Records contained in a dataset:

_ _ _ _

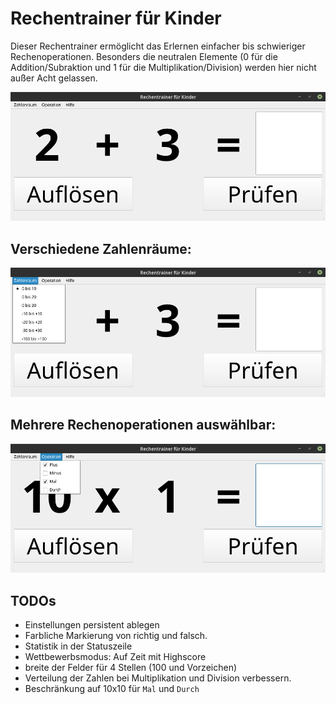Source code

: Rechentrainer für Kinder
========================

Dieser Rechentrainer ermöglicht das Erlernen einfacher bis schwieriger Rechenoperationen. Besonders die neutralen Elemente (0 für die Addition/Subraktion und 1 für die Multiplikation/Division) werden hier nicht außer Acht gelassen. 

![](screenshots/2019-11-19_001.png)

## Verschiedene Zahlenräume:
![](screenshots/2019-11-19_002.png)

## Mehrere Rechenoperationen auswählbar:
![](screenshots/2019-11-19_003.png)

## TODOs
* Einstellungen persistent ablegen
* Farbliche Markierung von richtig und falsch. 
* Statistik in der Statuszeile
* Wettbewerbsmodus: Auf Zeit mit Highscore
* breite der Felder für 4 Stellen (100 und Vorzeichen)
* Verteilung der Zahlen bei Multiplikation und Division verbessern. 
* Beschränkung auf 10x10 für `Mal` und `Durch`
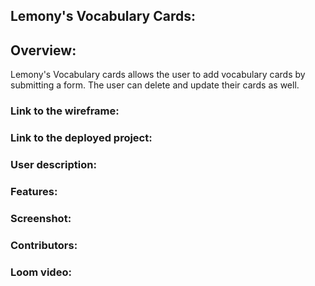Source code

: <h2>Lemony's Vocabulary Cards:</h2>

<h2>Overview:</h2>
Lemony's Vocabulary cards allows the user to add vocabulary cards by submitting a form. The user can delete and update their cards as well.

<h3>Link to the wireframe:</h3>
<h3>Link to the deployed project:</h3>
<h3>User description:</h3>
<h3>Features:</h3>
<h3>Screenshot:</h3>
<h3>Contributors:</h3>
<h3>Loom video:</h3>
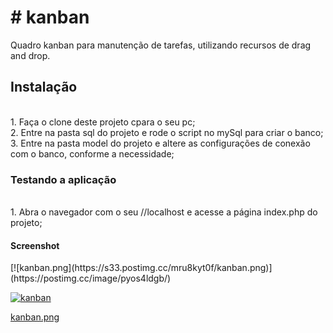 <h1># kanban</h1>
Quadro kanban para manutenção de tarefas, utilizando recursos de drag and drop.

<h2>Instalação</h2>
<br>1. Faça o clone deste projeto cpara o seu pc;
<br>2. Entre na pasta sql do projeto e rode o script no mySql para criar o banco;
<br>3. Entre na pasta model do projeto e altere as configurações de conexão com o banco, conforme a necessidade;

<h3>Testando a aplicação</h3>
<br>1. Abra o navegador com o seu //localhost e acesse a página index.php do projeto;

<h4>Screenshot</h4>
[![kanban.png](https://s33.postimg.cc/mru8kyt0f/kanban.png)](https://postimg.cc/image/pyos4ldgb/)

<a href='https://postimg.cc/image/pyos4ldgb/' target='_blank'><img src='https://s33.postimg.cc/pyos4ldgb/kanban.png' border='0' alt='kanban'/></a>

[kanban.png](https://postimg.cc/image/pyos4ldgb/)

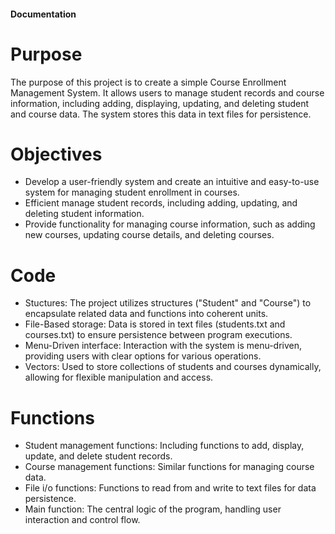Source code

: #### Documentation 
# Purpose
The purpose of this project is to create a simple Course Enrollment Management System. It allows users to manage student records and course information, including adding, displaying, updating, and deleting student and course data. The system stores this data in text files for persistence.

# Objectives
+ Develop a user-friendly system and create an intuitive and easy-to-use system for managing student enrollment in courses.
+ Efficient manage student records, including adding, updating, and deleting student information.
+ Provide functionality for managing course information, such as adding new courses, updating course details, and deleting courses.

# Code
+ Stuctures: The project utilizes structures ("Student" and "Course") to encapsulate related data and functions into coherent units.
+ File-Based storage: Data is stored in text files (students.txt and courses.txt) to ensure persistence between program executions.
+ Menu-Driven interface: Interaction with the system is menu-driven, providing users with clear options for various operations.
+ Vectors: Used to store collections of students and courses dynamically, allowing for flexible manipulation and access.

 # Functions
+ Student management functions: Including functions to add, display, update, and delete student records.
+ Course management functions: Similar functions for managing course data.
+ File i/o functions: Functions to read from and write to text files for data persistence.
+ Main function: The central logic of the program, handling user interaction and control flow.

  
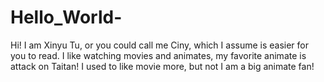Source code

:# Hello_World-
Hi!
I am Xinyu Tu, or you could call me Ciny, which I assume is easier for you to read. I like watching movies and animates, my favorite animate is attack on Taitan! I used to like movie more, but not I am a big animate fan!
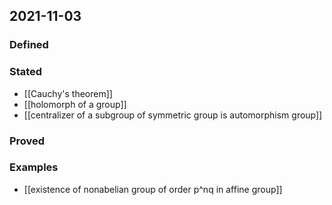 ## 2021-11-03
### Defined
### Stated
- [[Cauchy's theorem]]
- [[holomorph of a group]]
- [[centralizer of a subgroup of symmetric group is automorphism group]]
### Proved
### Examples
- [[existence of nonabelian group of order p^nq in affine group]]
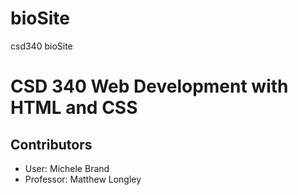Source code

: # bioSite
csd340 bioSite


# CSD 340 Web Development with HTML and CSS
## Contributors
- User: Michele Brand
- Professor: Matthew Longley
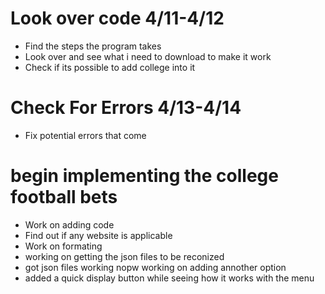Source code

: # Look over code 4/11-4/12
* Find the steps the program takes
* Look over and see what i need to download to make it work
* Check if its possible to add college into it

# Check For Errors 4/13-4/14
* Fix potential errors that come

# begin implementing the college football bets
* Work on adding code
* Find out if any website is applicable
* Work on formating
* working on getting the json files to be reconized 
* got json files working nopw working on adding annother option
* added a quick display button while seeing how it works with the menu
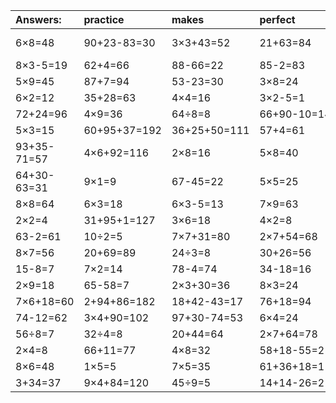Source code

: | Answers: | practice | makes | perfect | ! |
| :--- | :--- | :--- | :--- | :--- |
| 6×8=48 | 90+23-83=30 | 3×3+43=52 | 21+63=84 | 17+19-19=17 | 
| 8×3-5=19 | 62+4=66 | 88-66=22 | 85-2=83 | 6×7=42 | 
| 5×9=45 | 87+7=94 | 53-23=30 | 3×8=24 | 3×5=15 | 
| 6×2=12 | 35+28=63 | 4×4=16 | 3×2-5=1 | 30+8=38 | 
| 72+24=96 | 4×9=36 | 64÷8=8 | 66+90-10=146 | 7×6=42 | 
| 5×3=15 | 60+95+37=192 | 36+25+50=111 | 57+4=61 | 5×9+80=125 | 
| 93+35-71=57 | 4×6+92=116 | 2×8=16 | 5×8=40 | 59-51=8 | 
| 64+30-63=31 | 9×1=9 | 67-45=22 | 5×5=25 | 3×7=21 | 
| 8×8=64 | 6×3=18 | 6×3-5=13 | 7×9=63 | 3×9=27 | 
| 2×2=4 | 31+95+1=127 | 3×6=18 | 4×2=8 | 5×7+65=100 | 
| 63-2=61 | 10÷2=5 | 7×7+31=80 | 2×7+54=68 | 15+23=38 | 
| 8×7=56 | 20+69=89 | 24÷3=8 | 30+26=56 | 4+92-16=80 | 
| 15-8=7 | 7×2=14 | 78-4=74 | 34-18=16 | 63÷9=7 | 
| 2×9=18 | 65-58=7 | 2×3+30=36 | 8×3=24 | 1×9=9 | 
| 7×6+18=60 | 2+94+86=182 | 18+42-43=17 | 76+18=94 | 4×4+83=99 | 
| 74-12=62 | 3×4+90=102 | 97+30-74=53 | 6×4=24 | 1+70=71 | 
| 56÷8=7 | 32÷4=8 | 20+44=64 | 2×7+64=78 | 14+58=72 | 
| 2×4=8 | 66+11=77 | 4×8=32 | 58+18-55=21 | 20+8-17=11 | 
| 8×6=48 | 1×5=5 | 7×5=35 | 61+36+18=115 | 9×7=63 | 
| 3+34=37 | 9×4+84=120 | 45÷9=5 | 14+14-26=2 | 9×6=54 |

_ _ _ _

TRY IT:
Give back the exact lines above, running from the one that has "# Check For Errors 4/13-4/14" through the one that has "5×8=40 | 59-51=8 |", with nothing added and no pictures.

EXERCISE RESULT:
# Check For Errors 4/13-4/14
* Fix potential errors that come

# begin implementing the college football bets
* Work on adding code
* Find out if any website is applicable
* Work on formating
* working on getting the json files to be reconized 
* got json files working nopw working on adding annother option
* added a quick display button while seeing how it works with the menu
Source code

: | Answers: | practice | makes | perfect | ! |
| :--- | :--- | :--- | :--- | :--- |
| 6×8=48 | 90+23-83=30 | 3×3+43=52 | 21+63=84 | 17+19-19=17 | 
| 8×3-5=19 | 62+4=66 | 88-66=22 | 85-2=83 | 6×7=42 | 
| 5×9=45 | 87+7=94 | 53-23=30 | 3×8=24 | 3×5=15 | 
| 6×2=12 | 35+28=63 | 4×4=16 | 3×2-5=1 | 30+8=38 | 
| 72+24=96 | 4×9=36 | 64÷8=8 | 66+90-10=146 | 7×6=42 | 
| 5×3=15 | 60+95+37=192 | 36+25+50=111 | 57+4=61 | 5×9+80=125 | 
| 93+35-71=57 | 4×6+92=116 | 2×8=16 | 5×8=40 | 59-51=8 | 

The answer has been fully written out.